Understanding why leukemia so reliably outsmarts the immune system is one of oncology's most consequential puzzles — and a comprehensive new review in Frontiers in Immunology zeroes in on a critical culprit: regulatory T cells (Tregs) that cancer cells effectively conscript to suppress anti-tumor immunity. This immunological subversion may explain why even sophisticated cellular therapies sometimes fall short.

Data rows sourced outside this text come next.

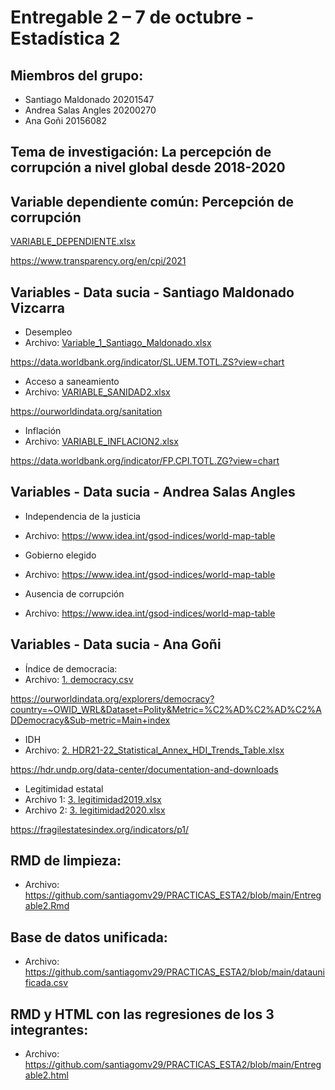 # Entregable 2 – 7 de octubre - Estadística 2

## Miembros del grupo:

+ Santiago Maldonado 20201547
+ Andrea Salas Angles 20200270
+ Ana Goñi 20156082

## Tema de investigación: La percepción de corrupción a nivel global desde 2018-2020 

## Variable dependiente común: Percepción de corrupción

[VARIABLE_DEPENDIENTE.xlsx](https://github.com/santiagomv29/PRACTICAS_ESTA2/files/9737883/VARIABLE_DEPENDIENTE.xlsx)

https://www.transparency.org/en/cpi/2021

## Variables - Data sucia - Santiago Maldonado Vizcarra

+ Desempleo 
+ Archivo: [Variable_1_Santiago_Maldonado.xlsx](https://github.com/santiagomv29/PRACTICAS_ESTA2/files/9720955/Variable_1_Santiago_Maldonado.xlsx)

https://data.worldbank.org/indicator/SL.UEM.TOTL.ZS?view=chart

+ Acceso a saneamiento
+ Archivo: [VARIABLE_SANIDAD2.xlsx](https://github.com/santiagomv29/PRACTICAS_ESTA2/files/9737912/VARIABLE_SANIDAD2.xlsx)

https://ourworldindata.org/sanitation

+ Inflación
+ Archivo: [VARIABLE_INFLACION2.xlsx](https://github.com/santiagomv29/PRACTICAS_ESTA2/files/9737915/VARIABLE_INFLACION2.xlsx)

https://data.worldbank.org/indicator/FP.CPI.TOTL.ZG?view=chart

## Variables - Data sucia - Andrea Salas Angles

+ Independencia de la justicia 
+ Archivo: https://www.idea.int/gsod-indices/world-map-table

+ Gobierno elegido 
+ Archivo: https://www.idea.int/gsod-indices/world-map-table

+ Ausencia de corrupción
+ Archivo: https://www.idea.int/gsod-indices/world-map-table

## Variables - Data sucia - Ana Goñi

+ Índice de democracia:
+ Archivo: [1. democracy.csv](https://github.com/santiagomv29/PRACTICAS_ESTA2/files/9540029/1.democracy.csv)

https://ourworldindata.org/explorers/democracy?country=~OWID_WRL&Dataset=Polity&Metric=%C2%AD%C2%AD%C2%ADDemocracy&Sub-metric=Main+index

+ IDH
+ Archivo: [2. HDR21-22_Statistical_Annex_HDI_Trends_Table.xlsx](https://github.com/santiagomv29/PRACTICAS_ESTA2/files/9540030/2.HDR21-22_Statistical_Annex_HDI_Trends_Table.xlsx)

https://hdr.undp.org/data-center/documentation-and-downloads

+ Legitimidad estatal
+ Archivo 1: [3. legitimidad2019.xlsx](https://github.com/santiagomv29/PRACTICAS_ESTA2/files/9731172/3.legitimidad2019.xlsx)
+ Archivo 2: [3. legitimidad2020.xlsx](https://github.com/santiagomv29/PRACTICAS_ESTA2/files/9731175/3.legitimidad2020.xlsx)

https://fragilestatesindex.org/indicators/p1/

## RMD de limpieza:

+ Archivo: https://github.com/santiagomv29/PRACTICAS_ESTA2/blob/main/Entregable2.Rmd

## Base de datos unificada:

+ Archivo: https://github.com/santiagomv29/PRACTICAS_ESTA2/blob/main/dataunificada.csv

## RMD y HTML con las regresiones de los 3 integrantes:

+ Archivo: https://github.com/santiagomv29/PRACTICAS_ESTA2/blob/main/Entregable2.html
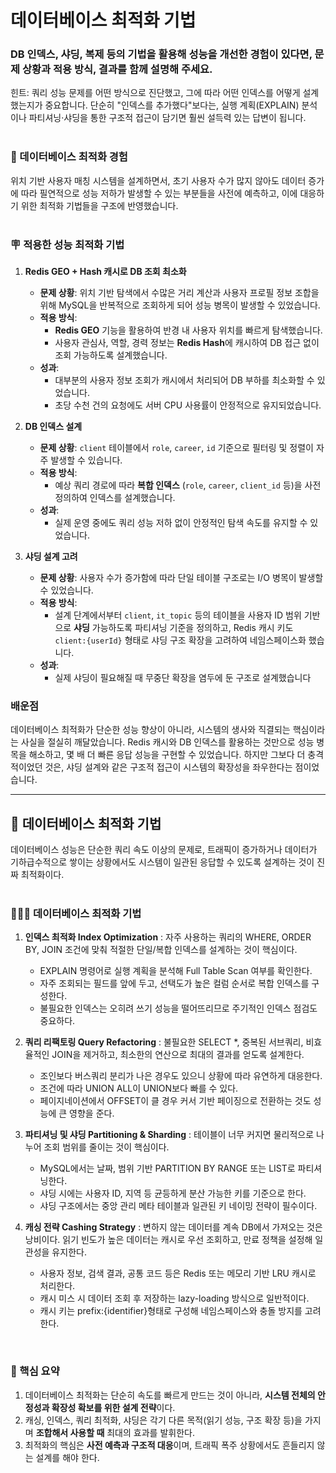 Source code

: # 데이터베이스 최적화 기법

### DB 인덱스, 샤딩, 복제 등의 기법을 활용해 성능을 개선한 경험이 있다면, 문제 상황과 적용 방식, 결과를 함께 설명해 주세요.
힌트: 쿼리 성능 문제를 어떤 방식으로 진단했고, 그에 따라 어떤 인덱스를 어떻게 설계했는지가 중요합니다. 단순히 "인덱스를 추가했다"보다는, 실행 계획(EXPLAIN) 분석이나 파티셔닝·샤딩을 통한 구조적 접근이 담기면 훨씬 설득력 있는 답변이 됩니다.
<br/> <br/>

### 🎯 데이터베이스 최적화 경험
위치 기반 사용자 매칭 시스템을 설계하면서, 초기 사용자 수가 많지 않아도 데이터 증가에 따라 필연적으로 성능 저하가 발생할 수 있는 부분들을 사전에 예측하고, 이에 대응하기 위한 최적화 기법들을 구조에 반영했습니다.
<br/> <br/> 

### 🪧 적용한 성능 최적화 기법

1. **Redis GEO + Hash 캐시로 DB 조회 최소화**
   - **문제 상황**: 위치 기반 탐색에서 수많은 거리 계산과 사용자 프로필 정보 조합을 위해 MySQL을 반복적으로 조회하게 되어 성능 병목이 발생할 수 있었습니다.
   - **적용 방식**:
     - **Redis GEO** 기능을 활용하여 반경 내 사용자 위치를 빠르게 탐색했습니다.
     - 사용자 관심사, 역할, 경력 정보는 **Redis Hash**에 캐시하여 DB 접근 없이 조회 가능하도록 설계했습니다.
   - **성과**:
     - 대부분의 사용자 정보 조회가 캐시에서 처리되어 DB 부하를 최소화할 수 있었습니다.
     - 초당 수천 건의 요청에도 서버 CPU 사용률이 안정적으로 유지되었습니다.

2. **DB 인덱스 설계**
   - **문제 상황**: `client` 테이블에서 `role`, `career`, `id` 기준으로 필터링 및 정렬이 자주 발생할 수 있습니다.
   - **적용 방식**:
     - 예상 쿼리 경로에 따라 **복합 인덱스** (`role`, `career`, `client_id` 등)을 사전 정의하여 인덱스를 설계했습니다.
   - **성과**:
     - 실제 운영 중에도 쿼리 성능 저하 없이 안정적인 탐색 속도를 유지할 수 있었습니다.

3. **샤딩 설계 고려**
   - **문제 상황**: 사용자 수가 증가함에 따라 단일 테이블 구조로는 I/O 병목이 발생할 수 있었습니다.
   - **적용 방식**:
     - 설계 단계에서부터 `client`, `it_topic` 등의 테이블을 사용자 ID 범위 기반으로 **샤딩** 가능하도록 파티셔닝 기준을 정의하고, Redis 캐시 키도 `client:{userId}` 형태로 샤딩 구조 확장을 고려하여 네임스페이스화 했습니다.
   - **성과**:
     - 실제 샤딩이 필요해질 때 무중단 확장을 염두에 둔 구조로 설계했습니다

### 배운점
데이터베이스 최적화가 단순한 성능 향상이 아니라, 시스템의 생사와 직결되는 핵심이라는 사실을 절실히 깨달았습니다. Redis 캐시와 DB 인덱스를 활용하는 것만으로 성능 병목을 해소하고, 몇 배 더 빠른 응답 성능을 구현할 수 있었습니다. 하지만 그보다 더 충격적이었던 것은, 샤딩 설계와 같은 구조적 접근이 시스템의 확장성을 좌우한다는 점이었습니다.
<br/> 

---

## 🌱 데이터베이스 최적화 기법
데이터베이스 성능은 단순한 쿼리 속도 이상의 문제로, 트래픽이 증가하거나 데이터가 기하급수적으로 쌓이는 상황에서도 시스템이 일관된 응답할 수 있도록 설계하는 것이 진짜 최적화이다.
<br/> <br/> 

### 🧑🏻‍🌾 데이터베이스 최적화 기법
1. **인덱스 최적화 Index Optimization** : 자주 사용하는 쿼리의 WHERE, ORDER BY, JOIN 조건에 맞춰 적절한 단일/복합 인덱스를 설계하는 것이 핵심이다.
   - EXPLAIN 명령어로 실행 계획을 분석해 Full Table Scan 여부를 확인한다.
   - 자주 조회되는 필드를 앞에 두고, 선택도가 높은 컬럼 순서로 복합 인덱스를 구성한다.
   - 불필요한 인덱스는 오히려 쓰기 성능을 떨어뜨리므로 주기적인 인덱스 점검도 중요하다.

2. **쿼리 리팩토링 Query Refactoring** : 불필요한 SELECT *, 중복된 서브쿼리, 비효율적인 JOIN을 제거하고, 최소한의 연산으로 최대의 결과를 얻도록 설계한다.
   - 조인보다 버스쿼리 분리가 나은 경우도 있으니 상황에 따라 유연하게 대응한다.
   - 조건에 따라 UNION ALL이 UNION보다 빠를 수 있다.
   - 페이지네이션에서 OFFSET이 클 경우 커서 기반 페이징으로 전환하는 것도 성능에 큰 영향을 준다.
  
3. **파티셔닝 및 샤딩 Partitioning & Sharding** : 테이블이 너무 커지면 물리적으로 나누어 조회 범위를 줄이는 것이 핵심이다.
   - MySQL에서는 날짜, 범위 기반 PARTITION BY RANGE 또는 LIST로 파티셔닝한다.
   - 샤딩 시에는 사용자 ID, 지역 등 균등하게 분산 가능한 키를 기준으로 한다.
   - 샤딩 구조에서는 중앙 관리 메타 테이블과 일관된 키 네이밍 전략이 필수이다.
  
4. **캐싱 전략 Cashing Strategy** : 변하지 않는 데이터를 계속 DB에서 가져오는 것은 낭비이다. 읽기 빈도가 높은 데이터는 캐시로 우선 조회하고, 만료 정책을 설정해 일관성을 유지한다.
   - 사용자 정보, 검색 결과, 공통 코드 등은 Redis 또는 메모리 기반 LRU 캐시로 처리한다.
   - 캐시 미스 시 데이터 조회 후 저장하는 lazy-loading 방식으로 일반적이다.
   - 캐시 키는 prefix:{identifier}형태로 구성해 네임스페이스와 충돌 방지를 고려한다.
<br/>

### 👀 핵심 요약
1. 데이터베이스 최적화는 단순히 속도를 빠르게 만드는 것이 아니라, **시스템 전체의 안정성과 확장성 확보를 위한 설계 전략**이다.
2. 캐싱, 인덱스, 쿼리 최적화, 샤딩은 각기 다른 목적(읽기 성능, 구조 확장 등)을 가지며 **조합해서 사용할 때** 최대의 효과를 발휘한다.
3. 최적화의 핵심은 **사전 예측과 구조적 대응**이며, 트래픽 폭주 상황에서도 흔들리지 않는 설계를 해야 한다.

The review systematically maps Treg behavior across four distinct leukemia types — AML, ALL, CML, and CLL — revealing that the bone marrow microenvironment functions as an immunosuppressive fortress actively maintained by leukemic blasts. Three molecular axes emerge as central to this suppression: the CCL22/CCR4 chemokine signaling pathway that recruits Tregs to tumor sites; the CD39/CD73 adenosine cascade that metabolically disables effector immune cells; and IDO-mediated tryptophan depletion that starves immune responses of an essential amino acid. The review also highlights a clinically inconvenient finding — Treg infiltration carries contradictory prognostic significance depending on leukemia subtype, complicating any universal therapeutic approach. On the treatment side, Treg-depleting antibodies such as mogamulizumab and RG6292 are assessed alongside venetoclax, hypomethylating agents, and tyrosine kinase inhibitors that incidentally reshape the Treg landscape.
This work consolidates a rapidly evolving literature into an analytically useful framework, though as a narrative review it carries the inherent limitations of selective source inclusion and absence of meta-analytic rigor. The finding that CAR-T and other cellular therapies face active Treg-mediated resistance within the tumor microenvironment is particularly important — it suggests that combination strategies pairing cellular therapy with Treg modulation may be necessary rather than optional. For the broader immunotherapy field, this review reinforces an emerging consensus: durable leukemia remission likely requires reengineering the immunosuppressive niche, not just targeting the malignant clone itself. Incrementally confirmatory in its mechanistic sections, it is clinically forward-looking in its therapeutic framing.